A week or so later I had decided to stop by at Buckman's to see if anything was going on. The older guy from the preceding paragraph was sitting at the bar, and I recognized nobody else, so I sat down to have a drink with him.

It was a quiet evening, and we drank and talked for several hours. We talked about his experiences in World War II as a Marine in the South Pacific (I later was to learn that he had been very, very modest in recounting his own exploits) and the subject of my impending draft call came up. I told him that I was uncommitted and had been thinking about getting out of the draft.

We talked some more. I learned that he had spent a good part of his youth in Woodstock, and was an actor -- when he could find work. I learned that he had not been finding much work of late, and that he felt he was probably drinking a little too much. Maybe a lot too much.

He had plenty bad to say about the military. Most I had heard before. Yet there was a strange sense that as bad as it had been, it was not an experience he would have given up. I do remember asking him what he would do if he were in my situation.

"I'd go." he said. He didn't add any qualifications to the statement.

At some point later in the conversation, I realized that I had made the decision to call my draft board and ask to be drafted as soon as possible.

"I think I probably will." I had said.

Finally we both staggered out of the place and went our separate ways.

The next morning I called my draft board through my hangover and asked them to move me up in the draft. They were very obliging.

A month later I was the guest of honor at a great party hosted by the woman with whom the guy in the bar had been romantically involved. I have to say that for assorted pacifists, anarchists, fellow-travellers, and others on the left end of the political spectrum, they gave me a great send-off to go be a soldier.
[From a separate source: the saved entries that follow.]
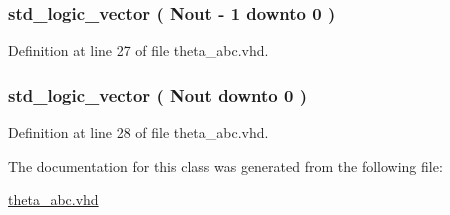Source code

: \subsubsection[{th\+\_\+c}]{ {\bfseries \textcolor{comment}{std\+\_\+logic\+\_\+vector}\textcolor{vhdlchar}{ }\textcolor{vhdlchar}{(}\textcolor{vhdlchar}{ }\textcolor{vhdlchar}{ }\textcolor{vhdlchar}{ }\textcolor{vhdlchar}{ }{\bfseries {\bf Nout}} \textcolor{vhdlchar}{-\/}\textcolor{vhdlchar}{ } \textcolor{vhdldigit}{1} \textcolor{vhdlchar}{ }\textcolor{keywordflow}{downto}\textcolor{vhdlchar}{ }\textcolor{vhdlchar}{ } \textcolor{vhdldigit}{0} \textcolor{vhdlchar}{ }\textcolor{vhdlchar}{)}\textcolor{vhdlchar}{ }} \hspace{0.3cm}{\ttfamily [Signal]}}\label{classtheta__abc_1_1theta__abc_a99d308b4a97dff4ea9faacf3778ac0f1}


Definition at line 27 of file theta\+\_\+abc.\+vhd.

\hypertarget{classtheta__abc_1_1theta__abc_a45f5cb01816ecd5555fc839e392dfe6a}{}
\subsubsection[{th\+\_\+ci}]{ {\bfseries \textcolor{comment}{std\+\_\+logic\+\_\+vector}\textcolor{vhdlchar}{ }\textcolor{vhdlchar}{(}\textcolor{vhdlchar}{ }\textcolor{vhdlchar}{ }\textcolor{vhdlchar}{ }\textcolor{vhdlchar}{ }{\bfseries {\bf Nout}} \textcolor{vhdlchar}{ }\textcolor{keywordflow}{downto}\textcolor{vhdlchar}{ }\textcolor{vhdlchar}{ } \textcolor{vhdldigit}{0} \textcolor{vhdlchar}{ }\textcolor{vhdlchar}{)}\textcolor{vhdlchar}{ }} \hspace{0.3cm}{\ttfamily [Signal]}}\label{classtheta__abc_1_1theta__abc_a45f5cb01816ecd5555fc839e392dfe6a}


Definition at line 28 of file theta\+\_\+abc.\+vhd.



The documentation for this class was generated from the following file\+:\begin{DoxyCompactItemize}
\item 
\hyperlink{theta__abc_8vhd}{theta\+\_\+abc.\+vhd}\end{DoxyCompactItemize}
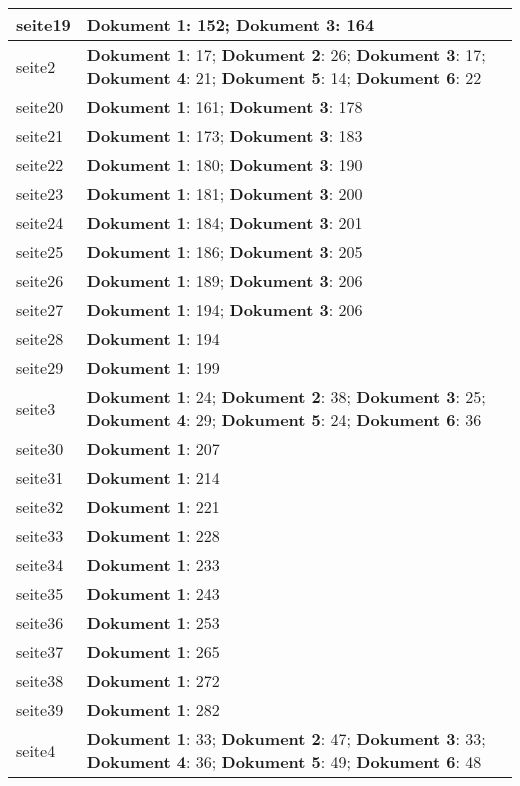 \documentclass[a5paper]{article}
\begin{document}
\begin{longtable}[l]{|l|p{3in}|}
seite19 & \textbf{Dokument 1}: 152; \textbf{Dokument 3}: 164 \\
\hline
seite2 & \textbf{Dokument 1}: 17; \textbf{Dokument 2}: 26; \textbf{Dokument 3}: 17; \textbf{Dokument 4}: 21; \textbf{Dokument 5}: 14; \textbf{Dokument 6}: 22 \\
\hline
seite20 & \textbf{Dokument 1}: 161; \textbf{Dokument 3}: 178 \\
\hline
seite21 & \textbf{Dokument 1}: 173; \textbf{Dokument 3}: 183 \\
\hline
seite22 & \textbf{Dokument 1}: 180; \textbf{Dokument 3}: 190 \\
\hline
seite23 & \textbf{Dokument 1}: 181; \textbf{Dokument 3}: 200 \\
\hline
seite24 & \textbf{Dokument 1}: 184; \textbf{Dokument 3}: 201 \\
\hline
seite25 & \textbf{Dokument 1}: 186; \textbf{Dokument 3}: 205 \\
\hline
seite26 & \textbf{Dokument 1}: 189; \textbf{Dokument 3}: 206 \\
\hline
seite27 & \textbf{Dokument 1}: 194; \textbf{Dokument 3}: 206 \\
\hline
seite28 & \textbf{Dokument 1}: 194 \\
\hline
seite29 & \textbf{Dokument 1}: 199 \\
\hline
seite3 & \textbf{Dokument 1}: 24; \textbf{Dokument 2}: 38; \textbf{Dokument 3}: 25; \textbf{Dokument 4}: 29; \textbf{Dokument 5}: 24; \textbf{Dokument 6}: 36 \\
\hline
seite30 & \textbf{Dokument 1}: 207 \\
\hline
seite31 & \textbf{Dokument 1}: 214 \\
\hline
seite32 & \textbf{Dokument 1}: 221 \\
\hline
seite33 & \textbf{Dokument 1}: 228 \\
\hline
seite34 & \textbf{Dokument 1}: 233 \\
\hline
seite35 & \textbf{Dokument 1}: 243 \\
\hline
seite36 & \textbf{Dokument 1}: 253 \\
\hline
seite37 & \textbf{Dokument 1}: 265 \\
\hline
seite38 & \textbf{Dokument 1}: 272 \\
\hline
seite39 & \textbf{Dokument 1}: 282 \\
\hline
seite4 & \textbf{Dokument 1}: 33; \textbf{Dokument 2}: 47; \textbf{Dokument 3}: 33; \textbf{Dokument 4}: 36; \textbf{Dokument 5}: 49; \textbf{Dokument 6}: 48 \\

\end{longtable}
\end{document}
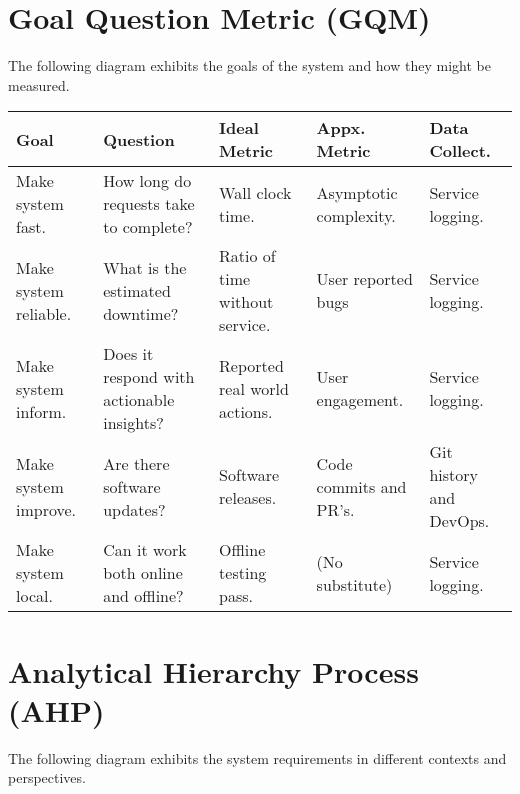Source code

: \documentclass{article}
\begin{document}
\section*{Goal Question Metric (GQM)}

The following diagram exhibits the goals of the system and how they might be measured.\\

    \begin{tabular}{ | m{56pt} | m{96pt}| m{72pt} | m{70pt} | m{68pt} | }    
        \hline
        \textbf{Goal} & \textbf{Question} & \textbf{Ideal Metric} & \textbf{Appx. Metric} & \textbf{Data Collect.}\\ 
        \hline
        Make system fast. & How long do requests take to complete? & Wall clock time. & Asymptotic complexity. & Service logging.\\ 
        \hline
        Make system reliable. & What is the estimated downtime? & Ratio of time without service. & User reported bugs & Service logging.\\ 
        \hline
        Make system inform. & Does it respond with actionable insights? & Reported real world actions. & User engagement. & Service logging.\\ 
        \hline
        Make system improve. & Are there software updates? & Software releases. & Code commits and PR's. & Git history and DevOps.\\ 
        \hline
        Make system local. & Can it work both online and offline? & Offline testing pass. & (No substitute) & Service logging.\\ 
        \hline
    \end{tabular}

\section*{Analytical Hierarchy Process (AHP)}

The following diagram exhibits the system requirements in different contexts and perspectives.\\
\end{document}
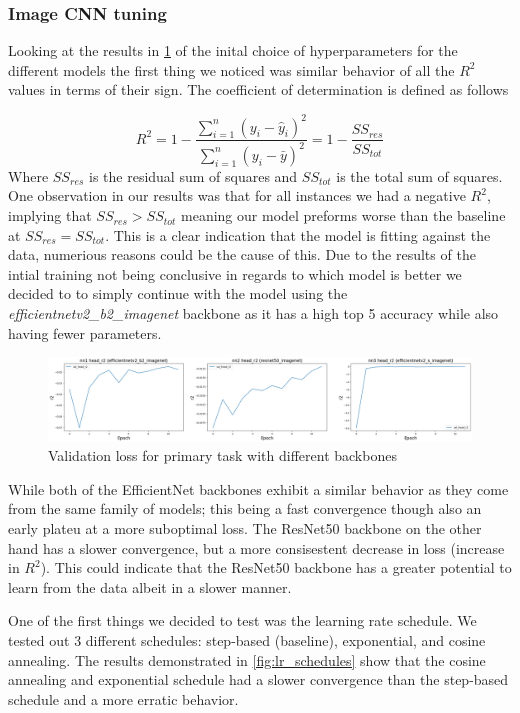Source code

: \documentclass[12pt,a4paper,oneside]{article}
\begin{document}
\subsubsection{Image CNN tuning}

Looking at the results in \ref{fig:different_backbones} of the inital choice of hyperparameters for the different models the first thing we noticed was similar behavior of all the $R^2$ values in terms of their sign. The coefficient of determination is defined as follows 

\[
    R^2 = 1 - \frac{\sum_{i=1}^{n} (y_i - \hat{y}_i)^2}{\sum_{i=1}^{n} (y_i - \bar{y})^2} = 1 - \frac{SS_{res}}{SS_{tot}}  
\]
Where $SS_{res}$ is the residual sum of squares and $SS_{tot}$ is the total sum of squares. One observation in our results was that for all instances we had a negative $R^2$, implying that $SS_{res} > SS_{tot}$ meaning our model preforms worse than the baseline at $SS_{res} = SS_{tot}$. This is a clear indication that the model is fitting against the data, numerious reasons could be the cause of this. Due to the results of the intial training not being conclusive in regards to which model is better we decided to to simply continue with the model using the \textit{efficientnetv2\_b2\_imagenet} backbone as it has a high top 5 accuracy while also having fewer parameters.

\begin{figure}[!h]
    \centering
    \includegraphics[width=1\textwidth]{assets/different_backbones.png}
    \caption{Validation loss for primary task with different backbones}
    \label{fig:different_backbones}
\end{figure}

While both of the EfficientNet backbones exhibit a similar behavior as they come from the same family of models; this being a fast convergence though also an early plateu at a more suboptimal loss. The ResNet50 backbone on the other hand has a slower convergence, but a more consisestent decrease in loss (increase in $R^2$). This could indicate that the ResNet50 backbone has a greater potential to learn from the data albeit in a slower manner. 

\smallskip 
One of the first things we decided to test was the learning rate schedule. We tested out 3 different schedules: step-based (baseline), exponential, and cosine annealing. The results demonstrated in \ref{fig:lr_schedules} show that the cosine annealing and exponential schedule had a slower convergence than the step-based schedule and a more erratic behavior.  
\end{document}
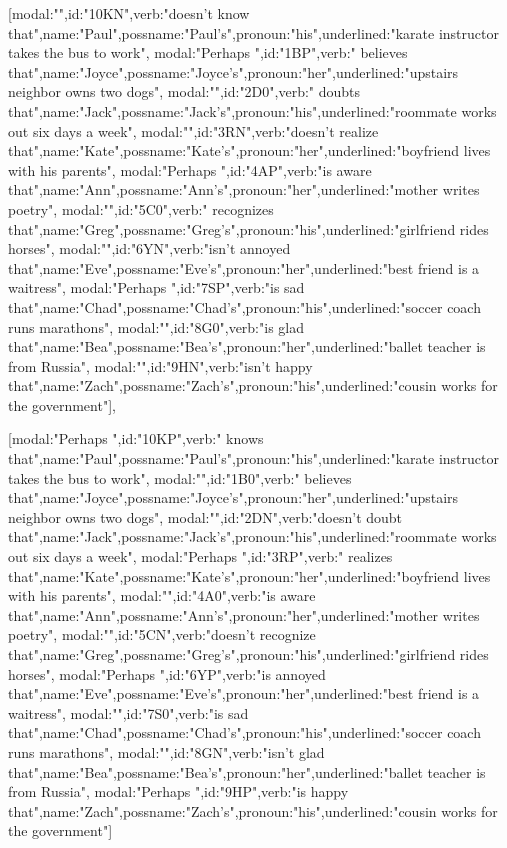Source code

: [{modal:"",id:"10KN",verb:"doesn't know that",name:"Paul",possname:"Paul's",pronoun:"his",underlined:"karate instructor takes the bus to work"},
{modal:"Perhaps ",id:"1BP",verb:" believes that",name:"Joyce",possname:"Joyce's",pronoun:"her",underlined:"upstairs neighbor owns two dogs"},
{modal:"",id:"2D0",verb:" doubts that",name:"Jack",possname:"Jack's",pronoun:"his",underlined:"roommate works out six days a week"},
{modal:"",id:"3RN",verb:"doesn't realize that",name:"Kate",possname:"Kate's",pronoun:"her",underlined:"boyfriend lives with his parents"},
{modal:"Perhaps ",id:"4AP",verb:"is aware that",name:"Ann",possname:"Ann's",pronoun:"her",underlined:"mother writes poetry"},
{modal:"",id:"5C0",verb:" recognizes that",name:"Greg",possname:"Greg's",pronoun:"his",underlined:"girlfriend rides horses"},
{modal:"",id:"6YN",verb:"isn't annoyed that",name:"Eve",possname:"Eve's",pronoun:"her",underlined:"best friend is a waitress"},
{modal:"Perhaps ",id:"7SP",verb:"is sad that",name:"Chad",possname:"Chad's",pronoun:"his",underlined:"soccer coach runs marathons"},
{modal:"",id:"8G0",verb:"is glad that",name:"Bea",possname:"Bea's",pronoun:"her",underlined:"ballet teacher is from Russia"},
{modal:"",id:"9HN",verb:"isn't happy that",name:"Zach",possname:"Zach's",pronoun:"his",underlined:"cousin works for the government"}],

[{modal:"Perhaps ",id:"10KP",verb:" knows that",name:"Paul",possname:"Paul's",pronoun:"his",underlined:"karate instructor takes the bus to work"},
{modal:"",id:"1B0",verb:" believes that",name:"Joyce",possname:"Joyce's",pronoun:"her",underlined:"upstairs neighbor owns two dogs"},
{modal:"",id:"2DN",verb:"doesn't doubt that",name:"Jack",possname:"Jack's",pronoun:"his",underlined:"roommate works out six days a week"},
{modal:"Perhaps ",id:"3RP",verb:" realizes that",name:"Kate",possname:"Kate's",pronoun:"her",underlined:"boyfriend lives with his parents"},
{modal:"",id:"4A0",verb:"is aware that",name:"Ann",possname:"Ann's",pronoun:"her",underlined:"mother writes poetry"},
{modal:"",id:"5CN",verb:"doesn't recognize that",name:"Greg",possname:"Greg's",pronoun:"his",underlined:"girlfriend rides horses"},
{modal:"Perhaps ",id:"6YP",verb:"is annoyed that",name:"Eve",possname:"Eve's",pronoun:"her",underlined:"best friend is a waitress"},
{modal:"",id:"7S0",verb:"is sad that",name:"Chad",possname:"Chad's",pronoun:"his",underlined:"soccer coach runs marathons"},
{modal:"",id:"8GN",verb:"isn't glad that",name:"Bea",possname:"Bea's",pronoun:"her",underlined:"ballet teacher is from Russia"},
{modal:"Perhaps ",id:"9HP",verb:"is happy that",name:"Zach",possname:"Zach's",pronoun:"his",underlined:"cousin works for the government"}]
The next time I saw the guy in the bar it was on a movie screen. Lee Marvin, decorated Marine war hero of WW II, had made an acting comeback, cut back on his drinking, and married the mother of the girl I had my eye on who was also the woman who had hosted my going away party. If I had ever seen him in person again, I would have had to tell him that he was absolutely right.

Dropping Lee Marvin's name was not the point of this post. What I wanted to do was suggest the place the institution called the draft held in America back before the Vietnam war heated up.
There is nothing like a misguided military adventure to discredit an institution that in itself probably on balance is a benefit to society. I am wondering what institution will suffer from the adventure in Iraq.